Saturday, February 13, 2010

Slow learner

It was 3.6 F this morning at the site of my favorite outdoor loop in Hampshire, Il. Been that way for a while. Supposed to be that way for several more weeks.

Came home Thursday around midnight and got on the C'trainer with the plan of doing 7 hours (doing what I can as early on in the season to become familiar with pushing into the sleep deficit area).

As I posted earlier I've reduced the stages of RAW to C'trainer courses. The DeLorme software calculates the total feet of climbing/descending between two points. I then used another formula to calculate the average percentage grade incline for each RAW Stage.

That is, for example, Stage 1 would be 2.12% grade up for 54.6 miles, Stage 2 would be .68% incline up for 88.6 miles, etc.... Of course, this `smooths' out the peaks and valley gradients. That is, NO RESTING and NO FLAT SECTIONS and NO DOWNHILL SECTIONS. Just a constant, steady climb up for however many miles of each stage.

On Wednesday and Thursday mornings I completed 42 miles of Stage 1 (at a 2.12% constant incline). Took it nice and easy bc I had to go to work afterwords.

Plan was to finish up Stage 1 and start and complete Stage 2 during the wee hours of Friday morning.

Conclusion: It is harder to ride a constant upgrade than it is to ride the actual rolling or spikey real course. Which, I am concluding, makes this an even more valuable training activity.

Unfortunately, yesterday (Friday) morning I felt very good starting out the 7 hour training session. I wound up rachetting up my pace (watts and heart rate), moving quickly into the deep anaerobic zone. After 45 minutes of this I realized it might be wise to back off a bit. Unfortunately, that was too late.

I was totally fried by the end of the second hour of training, despite the fact that I finished TS#1 in 1:12:00. TS#2 has an avg gradient of .68% for 88.6 miles. It took me 2 hours and 48 minutes to cover 38 miles, for a total of only 4 hours indoor work.

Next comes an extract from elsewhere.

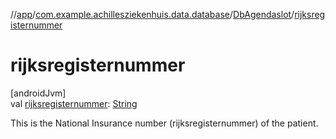 //[app](../../../index.md)/[com.example.achillesziekenhuis.data.database](../index.md)/[DbAgendaslot](index.md)/[rijksregisternummer](rijksregisternummer.md)

# rijksregisternummer

[androidJvm]\
val [rijksregisternummer](rijksregisternummer.md): [String](https://kotlinlang.org/api/latest/jvm/stdlib/kotlin/-string/index.html)

This is the National Insurance number (rijksregisternummer) of the patient.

Disappointing in that I didn't complete the 7 hours of planned training, hoping, as well, for a hundred miles of indoor work. But, another lesson that I've been taught dozens of times before but never quite learned: pacing.

I was exhausted after 4 hours. Spent. Wasted. Pissed off and down on myself (again).

But I'd rather learn these lessons beforehand than during RAW.

Down now, again, on the C'trainer for 3 or 4 hours. Nice and sedate, this time.